**INSTRUCTIONS TO FOLLOW:** Take each line of the material that includes "agentConfig" and copy it.

**RECORDS SUPPLIED:**

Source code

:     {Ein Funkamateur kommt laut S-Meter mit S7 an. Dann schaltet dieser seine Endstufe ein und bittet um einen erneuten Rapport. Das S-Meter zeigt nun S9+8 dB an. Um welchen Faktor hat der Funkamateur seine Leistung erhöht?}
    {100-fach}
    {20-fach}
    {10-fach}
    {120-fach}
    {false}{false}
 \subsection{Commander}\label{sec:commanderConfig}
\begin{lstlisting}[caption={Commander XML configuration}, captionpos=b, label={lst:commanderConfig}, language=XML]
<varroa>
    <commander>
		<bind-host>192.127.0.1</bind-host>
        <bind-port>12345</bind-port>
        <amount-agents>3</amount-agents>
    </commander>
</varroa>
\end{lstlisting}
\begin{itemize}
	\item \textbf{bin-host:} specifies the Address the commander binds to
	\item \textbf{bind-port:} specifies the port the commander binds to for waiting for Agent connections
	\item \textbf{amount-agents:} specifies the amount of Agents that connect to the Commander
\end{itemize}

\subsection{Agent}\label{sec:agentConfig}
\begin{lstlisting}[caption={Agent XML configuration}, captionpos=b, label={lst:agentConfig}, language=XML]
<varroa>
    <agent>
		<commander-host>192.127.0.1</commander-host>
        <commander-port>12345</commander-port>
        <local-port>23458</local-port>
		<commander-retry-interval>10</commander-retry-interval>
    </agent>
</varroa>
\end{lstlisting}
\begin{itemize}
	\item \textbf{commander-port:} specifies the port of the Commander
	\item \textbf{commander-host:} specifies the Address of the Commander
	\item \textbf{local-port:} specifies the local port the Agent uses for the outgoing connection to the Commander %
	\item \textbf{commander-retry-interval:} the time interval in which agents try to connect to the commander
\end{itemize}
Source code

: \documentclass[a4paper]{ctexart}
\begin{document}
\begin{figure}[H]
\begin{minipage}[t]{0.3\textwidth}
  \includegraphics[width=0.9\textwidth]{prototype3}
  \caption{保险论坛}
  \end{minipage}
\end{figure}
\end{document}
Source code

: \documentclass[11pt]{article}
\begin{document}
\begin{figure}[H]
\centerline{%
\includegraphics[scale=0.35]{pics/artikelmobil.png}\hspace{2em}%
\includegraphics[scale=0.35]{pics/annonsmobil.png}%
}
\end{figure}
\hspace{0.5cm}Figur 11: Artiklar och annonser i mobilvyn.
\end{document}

**COMPLETED EXERCISE:**
\subsection{Agent}\label{sec:agentConfig}
\begin{lstlisting}[caption={Agent XML configuration}, captionpos=b, label={lst:agentConfig}, language=XML]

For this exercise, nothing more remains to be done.